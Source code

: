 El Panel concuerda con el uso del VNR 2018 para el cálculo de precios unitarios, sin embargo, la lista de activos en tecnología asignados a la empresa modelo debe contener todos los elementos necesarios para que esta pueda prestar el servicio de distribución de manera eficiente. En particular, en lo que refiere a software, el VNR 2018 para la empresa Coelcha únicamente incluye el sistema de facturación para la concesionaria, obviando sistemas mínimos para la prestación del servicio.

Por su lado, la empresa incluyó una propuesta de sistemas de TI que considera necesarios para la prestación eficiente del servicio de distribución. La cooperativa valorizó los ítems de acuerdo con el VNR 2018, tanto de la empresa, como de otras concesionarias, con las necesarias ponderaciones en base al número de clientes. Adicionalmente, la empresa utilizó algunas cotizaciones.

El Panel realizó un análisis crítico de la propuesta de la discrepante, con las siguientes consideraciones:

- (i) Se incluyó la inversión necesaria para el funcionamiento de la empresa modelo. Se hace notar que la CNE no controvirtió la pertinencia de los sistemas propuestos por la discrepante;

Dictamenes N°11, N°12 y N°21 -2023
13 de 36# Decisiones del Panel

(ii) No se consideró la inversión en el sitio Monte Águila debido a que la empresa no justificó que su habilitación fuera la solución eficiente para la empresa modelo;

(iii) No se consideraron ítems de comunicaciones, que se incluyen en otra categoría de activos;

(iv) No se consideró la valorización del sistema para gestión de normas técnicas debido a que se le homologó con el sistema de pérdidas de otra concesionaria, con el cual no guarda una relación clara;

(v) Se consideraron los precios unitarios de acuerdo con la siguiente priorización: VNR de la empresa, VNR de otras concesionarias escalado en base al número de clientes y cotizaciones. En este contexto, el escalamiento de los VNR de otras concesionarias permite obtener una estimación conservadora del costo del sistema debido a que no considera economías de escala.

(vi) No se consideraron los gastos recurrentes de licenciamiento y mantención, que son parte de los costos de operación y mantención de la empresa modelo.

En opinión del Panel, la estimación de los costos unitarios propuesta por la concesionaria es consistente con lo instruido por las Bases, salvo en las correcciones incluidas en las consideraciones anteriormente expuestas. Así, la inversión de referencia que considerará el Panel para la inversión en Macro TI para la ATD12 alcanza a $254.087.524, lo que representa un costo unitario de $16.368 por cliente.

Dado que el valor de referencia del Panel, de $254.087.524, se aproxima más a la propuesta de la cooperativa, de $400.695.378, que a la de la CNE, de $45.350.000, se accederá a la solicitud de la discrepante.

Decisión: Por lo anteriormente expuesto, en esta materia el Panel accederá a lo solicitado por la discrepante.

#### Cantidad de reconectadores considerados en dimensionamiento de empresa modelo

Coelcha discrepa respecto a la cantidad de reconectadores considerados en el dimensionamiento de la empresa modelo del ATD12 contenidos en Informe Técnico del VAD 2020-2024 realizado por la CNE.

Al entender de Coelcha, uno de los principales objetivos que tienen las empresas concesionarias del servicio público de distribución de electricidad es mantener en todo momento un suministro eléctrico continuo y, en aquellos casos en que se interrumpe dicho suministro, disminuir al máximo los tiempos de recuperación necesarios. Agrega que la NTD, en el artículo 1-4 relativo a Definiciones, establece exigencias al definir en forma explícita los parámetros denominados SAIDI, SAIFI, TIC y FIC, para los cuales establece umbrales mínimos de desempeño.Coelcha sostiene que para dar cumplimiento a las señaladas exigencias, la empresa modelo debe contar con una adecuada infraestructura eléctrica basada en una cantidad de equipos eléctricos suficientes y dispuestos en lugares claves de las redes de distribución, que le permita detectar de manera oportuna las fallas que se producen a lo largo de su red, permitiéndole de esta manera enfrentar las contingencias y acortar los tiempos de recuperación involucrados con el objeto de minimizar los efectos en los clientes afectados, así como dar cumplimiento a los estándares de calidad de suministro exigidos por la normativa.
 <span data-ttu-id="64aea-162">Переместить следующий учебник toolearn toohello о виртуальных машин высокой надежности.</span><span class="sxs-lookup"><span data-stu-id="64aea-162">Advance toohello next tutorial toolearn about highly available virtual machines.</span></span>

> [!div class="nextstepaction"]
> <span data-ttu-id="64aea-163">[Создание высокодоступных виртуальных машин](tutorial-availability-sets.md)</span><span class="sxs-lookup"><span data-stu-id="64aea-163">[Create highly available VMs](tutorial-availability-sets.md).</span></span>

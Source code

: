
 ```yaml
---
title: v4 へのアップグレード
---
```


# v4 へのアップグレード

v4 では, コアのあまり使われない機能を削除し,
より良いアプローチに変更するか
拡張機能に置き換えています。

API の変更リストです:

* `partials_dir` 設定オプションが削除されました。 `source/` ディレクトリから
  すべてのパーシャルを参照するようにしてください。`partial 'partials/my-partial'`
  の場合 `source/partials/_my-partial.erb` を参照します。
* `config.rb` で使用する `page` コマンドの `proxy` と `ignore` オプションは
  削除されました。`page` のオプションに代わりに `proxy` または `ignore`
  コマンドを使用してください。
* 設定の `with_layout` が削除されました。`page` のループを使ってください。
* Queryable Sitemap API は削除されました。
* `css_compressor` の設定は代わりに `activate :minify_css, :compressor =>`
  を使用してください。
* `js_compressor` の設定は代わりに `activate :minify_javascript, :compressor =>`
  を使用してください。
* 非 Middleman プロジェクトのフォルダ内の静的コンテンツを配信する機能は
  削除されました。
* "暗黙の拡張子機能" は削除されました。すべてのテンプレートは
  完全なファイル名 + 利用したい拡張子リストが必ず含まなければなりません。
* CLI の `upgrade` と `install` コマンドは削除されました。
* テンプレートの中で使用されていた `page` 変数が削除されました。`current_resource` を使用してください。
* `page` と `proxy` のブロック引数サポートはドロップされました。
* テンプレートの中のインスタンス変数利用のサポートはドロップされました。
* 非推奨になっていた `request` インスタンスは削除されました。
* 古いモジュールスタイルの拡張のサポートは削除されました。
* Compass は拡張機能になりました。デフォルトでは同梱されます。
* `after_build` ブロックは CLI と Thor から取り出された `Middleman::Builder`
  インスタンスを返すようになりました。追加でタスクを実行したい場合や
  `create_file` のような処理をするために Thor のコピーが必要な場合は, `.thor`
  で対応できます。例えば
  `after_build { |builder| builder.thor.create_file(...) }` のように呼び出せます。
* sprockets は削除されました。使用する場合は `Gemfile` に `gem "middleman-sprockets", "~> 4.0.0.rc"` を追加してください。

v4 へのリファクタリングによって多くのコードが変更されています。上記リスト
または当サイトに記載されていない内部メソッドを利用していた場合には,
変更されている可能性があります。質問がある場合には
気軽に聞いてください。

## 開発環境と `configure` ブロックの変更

ACTIVITY. Write the material out again in its entirety, exactly as shown.

TASK OUTPUT.
Source code

: El Panel concuerda con el uso del VNR 2018 para el cálculo de precios unitarios, sin embargo, la lista de activos en tecnología asignados a la empresa modelo debe contener todos los elementos necesarios para que esta pueda prestar el servicio de distribución de manera eficiente. En particular, en lo que refiere a software, el VNR 2018 para la empresa Coelcha únicamente incluye el sistema de facturación para la concesionaria, obviando sistemas mínimos para la prestación del servicio.

Por su lado, la empresa incluyó una propuesta de sistemas de TI que considera necesarios para la prestación eficiente del servicio de distribución. La cooperativa valorizó los ítems de acuerdo con el VNR 2018, tanto de la empresa, como de otras concesionarias, con las necesarias ponderaciones en base al número de clientes. Adicionalmente, la empresa utilizó algunas cotizaciones.

El Panel realizó un análisis crítico de la propuesta de la discrepante, con las siguientes consideraciones:

- (i) Se incluyó la inversión necesaria para el funcionamiento de la empresa modelo. Se hace notar que la CNE no controvirtió la pertinencia de los sistemas propuestos por la discrepante;

Dictamenes N°11, N°12 y N°21 -2023
13 de 36# Decisiones del Panel

(ii) No se consideró la inversión en el sitio Monte Águila debido a que la empresa no justificó que su habilitación fuera la solución eficiente para la empresa modelo;

(iii) No se consideraron ítems de comunicaciones, que se incluyen en otra categoría de activos;

(iv) No se consideró la valorización del sistema para gestión de normas técnicas debido a que se le homologó con el sistema de pérdidas de otra concesionaria, con el cual no guarda una relación clara;

(v) Se consideraron los precios unitarios de acuerdo con la siguiente priorización: VNR de la empresa, VNR de otras concesionarias escalado en base al número de clientes y cotizaciones. En este contexto, el escalamiento de los VNR de otras concesionarias permite obtener una estimación conservadora del costo del sistema debido a que no considera economías de escala.

(vi) No se consideraron los gastos recurrentes de licenciamiento y mantención, que son parte de los costos de operación y mantención de la empresa modelo.

En opinión del Panel, la estimación de los costos unitarios propuesta por la concesionaria es consistente con lo instruido por las Bases, salvo en las correcciones incluidas en las consideraciones anteriormente expuestas. Así, la inversión de referencia que considerará el Panel para la inversión en Macro TI para la ATD12 alcanza a $254.087.524, lo que representa un costo unitario de $16.368 por cliente.

Dado que el valor de referencia del Panel, de $254.087.524, se aproxima más a la propuesta de la cooperativa, de $400.695.378, que a la de la CNE, de $45.350.000, se accederá a la solicitud de la discrepante.

Decisión: Por lo anteriormente expuesto, en esta materia el Panel accederá a lo solicitado por la discrepante.

#### Cantidad de reconectadores considerados en dimensionamiento de empresa modelo

Coelcha discrepa respecto a la cantidad de reconectadores considerados en el dimensionamiento de la empresa modelo del ATD12 contenidos en Informe Técnico del VAD 2020-2024 realizado por la CNE.

Al entender de Coelcha, uno de los principales objetivos que tienen las empresas concesionarias del servicio público de distribución de electricidad es mantener en todo momento un suministro eléctrico continuo y, en aquellos casos en que se interrumpe dicho suministro, disminuir al máximo los tiempos de recuperación necesarios. Agrega que la NTD, en el artículo 1-4 relativo a Definiciones, establece exigencias al definir en forma explícita los parámetros denominados SAIDI, SAIFI, TIC y FIC, para los cuales establece umbrales mínimos de desempeño.Coelcha sostiene que para dar cumplimiento a las señaladas exigencias, la empresa modelo debe contar con una adecuada infraestructura eléctrica basada en una cantidad de equipos eléctricos suficientes y dispuestos en lugares claves de las redes de distribución, que le permita detectar de manera oportuna las fallas que se producen a lo largo de su red, permitiéndole de esta manera enfrentar las contingencias y acortar los tiempos de recuperación involucrados con el objeto de minimizar los efectos en los clientes afectados, así como dar cumplimiento a los estándares de calidad de suministro exigidos por la normativa.
 <span data-ttu-id="64aea-162">Переместить следующий учебник toolearn toohello о виртуальных машин высокой надежности.</span><span class="sxs-lookup"><span data-stu-id="64aea-162">Advance toohello next tutorial toolearn about highly available virtual machines.</span></span>

> [!div class="nextstepaction"]
> <span data-ttu-id="64aea-163">[Создание высокодоступных виртуальных машин](tutorial-availability-sets.md)</span><span class="sxs-lookup"><span data-stu-id="64aea-163">[Create highly available VMs](tutorial-availability-sets.md).</span></span>

Source code

:
 ```yaml
---
title: v4 へのアップグレード
---
```


# v4 へのアップグレード

v4 では, コアのあまり使われない機能を削除し,
より良いアプローチに変更するか
拡張機能に置き換えています。

API の変更リストです:

* `partials_dir` 設定オプションが削除されました。 `source/` ディレクトリから
  すべてのパーシャルを参照するようにしてください。`partial 'partials/my-partial'`
  の場合 `source/partials/_my-partial.erb` を参照します。
* `config.rb` で使用する `page` コマンドの `proxy` と `ignore` オプションは
  削除されました。`page` のオプションに代わりに `proxy` または `ignore`
  コマンドを使用してください。
* 設定の `with_layout` が削除されました。`page` のループを使ってください。
* Queryable Sitemap API は削除されました。
* `css_compressor` の設定は代わりに `activate :minify_css, :compressor =>`
  を使用してください。
* `js_compressor` の設定は代わりに `activate :minify_javascript, :compressor =>`
  を使用してください。
* 非 Middleman プロジェクトのフォルダ内の静的コンテンツを配信する機能は
  削除されました。
* "暗黙の拡張子機能" は削除されました。すべてのテンプレートは
  完全なファイル名 + 利用したい拡張子リストが必ず含まなければなりません。
* CLI の `upgrade` と `install` コマンドは削除されました。
* テンプレートの中で使用されていた `page` 変数が削除されました。`current_resource` を使用してください。
* `page` と `proxy` のブロック引数サポートはドロップされました。
* テンプレートの中のインスタンス変数利用のサポートはドロップされました。
* 非推奨になっていた `request` インスタンスは削除されました。
* 古いモジュールスタイルの拡張のサポートは削除されました。
* Compass は拡張機能になりました。デフォルトでは同梱されます。
* `after_build` ブロックは CLI と Thor から取り出された `Middleman::Builder`
  インスタンスを返すようになりました。追加でタスクを実行したい場合や
  `create_file` のような処理をするために Thor のコピーが必要な場合は, `.thor`
  で対応できます。例えば
  `after_build { |builder| builder.thor.create_file(...) }` のように呼び出せます。
* sprockets は削除されました。使用する場合は `Gemfile` に `gem "middleman-sprockets", "~> 4.0.0.rc"` を追加してください。

v4 へのリファクタリングによって多くのコードが変更されています。上記リスト
または当サイトに記載されていない内部メソッドを利用していた場合には,
変更されている可能性があります。質問がある場合には
気軽に聞いてください。

## 開発環境と `configure` ブロックの変更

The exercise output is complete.